**THE PROBLEM**
Using the listing below, print exactly everything from the line with "[Über Adobe Advertising" down to the line with "zu Konversions- und", both included, and nothing more.

**DATA SHOWN**

#####

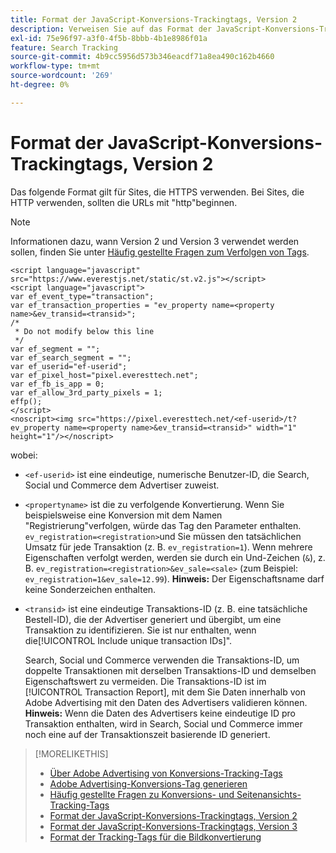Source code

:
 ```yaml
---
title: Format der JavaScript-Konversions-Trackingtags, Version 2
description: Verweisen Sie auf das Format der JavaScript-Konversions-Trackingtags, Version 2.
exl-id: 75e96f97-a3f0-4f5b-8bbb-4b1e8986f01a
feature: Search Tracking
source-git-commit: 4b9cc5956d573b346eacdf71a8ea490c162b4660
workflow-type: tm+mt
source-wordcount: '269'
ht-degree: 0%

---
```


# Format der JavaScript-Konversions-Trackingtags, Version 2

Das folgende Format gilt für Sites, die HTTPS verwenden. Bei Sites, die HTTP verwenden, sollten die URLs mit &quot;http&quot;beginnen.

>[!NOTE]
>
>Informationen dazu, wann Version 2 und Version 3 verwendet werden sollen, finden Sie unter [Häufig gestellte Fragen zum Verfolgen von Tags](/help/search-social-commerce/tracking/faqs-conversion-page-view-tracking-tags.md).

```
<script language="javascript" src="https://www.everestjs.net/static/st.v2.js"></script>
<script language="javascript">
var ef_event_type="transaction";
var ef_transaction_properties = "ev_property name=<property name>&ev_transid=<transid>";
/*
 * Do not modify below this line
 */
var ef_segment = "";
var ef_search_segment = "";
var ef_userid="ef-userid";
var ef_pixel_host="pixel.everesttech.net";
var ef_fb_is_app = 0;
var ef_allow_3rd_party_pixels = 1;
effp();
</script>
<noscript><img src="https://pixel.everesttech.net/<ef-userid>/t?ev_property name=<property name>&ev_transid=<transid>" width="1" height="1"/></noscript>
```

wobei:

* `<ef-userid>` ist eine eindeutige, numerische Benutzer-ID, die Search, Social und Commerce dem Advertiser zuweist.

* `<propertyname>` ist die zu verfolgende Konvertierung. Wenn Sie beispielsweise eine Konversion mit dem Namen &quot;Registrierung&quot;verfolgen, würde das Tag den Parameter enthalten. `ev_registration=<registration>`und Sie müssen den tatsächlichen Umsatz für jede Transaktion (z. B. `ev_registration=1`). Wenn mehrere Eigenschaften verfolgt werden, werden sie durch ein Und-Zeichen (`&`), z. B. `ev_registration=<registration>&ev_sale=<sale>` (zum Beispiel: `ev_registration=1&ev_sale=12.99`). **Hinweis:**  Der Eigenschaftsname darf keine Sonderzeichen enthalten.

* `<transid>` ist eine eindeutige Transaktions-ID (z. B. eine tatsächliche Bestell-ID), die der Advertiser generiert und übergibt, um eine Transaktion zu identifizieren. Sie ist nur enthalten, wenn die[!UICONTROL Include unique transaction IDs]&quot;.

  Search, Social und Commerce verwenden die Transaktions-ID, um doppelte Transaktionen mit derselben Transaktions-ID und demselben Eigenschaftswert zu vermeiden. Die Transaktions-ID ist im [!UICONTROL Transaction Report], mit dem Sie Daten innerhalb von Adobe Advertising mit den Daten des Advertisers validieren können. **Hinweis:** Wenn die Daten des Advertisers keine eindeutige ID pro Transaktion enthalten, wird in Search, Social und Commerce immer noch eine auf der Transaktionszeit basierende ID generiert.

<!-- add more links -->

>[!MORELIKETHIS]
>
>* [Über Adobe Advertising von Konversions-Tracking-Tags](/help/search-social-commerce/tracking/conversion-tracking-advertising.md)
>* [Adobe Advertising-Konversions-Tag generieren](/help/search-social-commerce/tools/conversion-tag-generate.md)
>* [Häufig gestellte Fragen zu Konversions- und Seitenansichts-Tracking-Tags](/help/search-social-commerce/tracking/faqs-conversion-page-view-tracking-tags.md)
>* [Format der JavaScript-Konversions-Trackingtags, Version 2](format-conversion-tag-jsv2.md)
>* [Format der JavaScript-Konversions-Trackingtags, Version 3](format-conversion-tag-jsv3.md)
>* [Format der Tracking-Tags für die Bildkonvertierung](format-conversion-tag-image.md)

#####

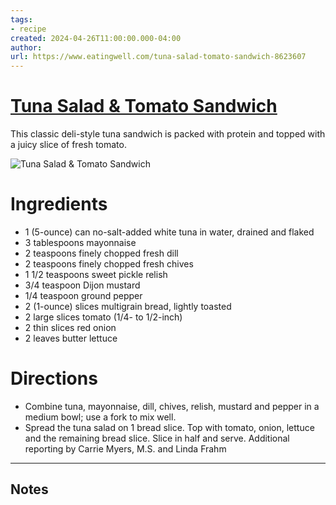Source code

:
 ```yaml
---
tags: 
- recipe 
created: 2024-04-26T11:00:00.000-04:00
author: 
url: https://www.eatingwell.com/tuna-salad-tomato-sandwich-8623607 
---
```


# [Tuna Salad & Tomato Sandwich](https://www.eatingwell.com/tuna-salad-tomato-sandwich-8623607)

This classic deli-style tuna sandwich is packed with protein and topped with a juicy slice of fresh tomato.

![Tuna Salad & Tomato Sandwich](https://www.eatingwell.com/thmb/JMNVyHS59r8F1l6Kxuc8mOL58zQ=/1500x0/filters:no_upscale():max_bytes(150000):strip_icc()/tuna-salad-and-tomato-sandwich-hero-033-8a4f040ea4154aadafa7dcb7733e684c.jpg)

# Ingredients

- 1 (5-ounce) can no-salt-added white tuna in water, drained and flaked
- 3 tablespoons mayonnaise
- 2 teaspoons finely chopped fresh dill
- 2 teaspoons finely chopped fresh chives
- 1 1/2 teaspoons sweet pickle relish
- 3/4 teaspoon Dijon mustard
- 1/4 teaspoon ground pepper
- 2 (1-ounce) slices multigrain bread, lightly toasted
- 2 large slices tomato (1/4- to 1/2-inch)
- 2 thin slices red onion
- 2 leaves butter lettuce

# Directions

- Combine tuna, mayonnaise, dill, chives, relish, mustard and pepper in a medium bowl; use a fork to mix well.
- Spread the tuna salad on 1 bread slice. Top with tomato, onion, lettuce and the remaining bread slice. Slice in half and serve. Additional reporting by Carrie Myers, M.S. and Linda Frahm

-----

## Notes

#####

**ANSWER**
>* [Über Adobe Advertising von Konversions-Tracking-Tags](/help/search-social-commerce/tracking/conversion-tracking-advertising.md)
>* [Adobe Advertising-Konversions-Tag generieren](/help/search-social-commerce/tools/conversion-tag-generate.md)
>* [Häufig gestellte Fragen zu Konversions- und Seitenansichts-Tracking-Tags](/help/search-social-commerce/tracking/faqs-conversion-page-view-tracking-tags.md)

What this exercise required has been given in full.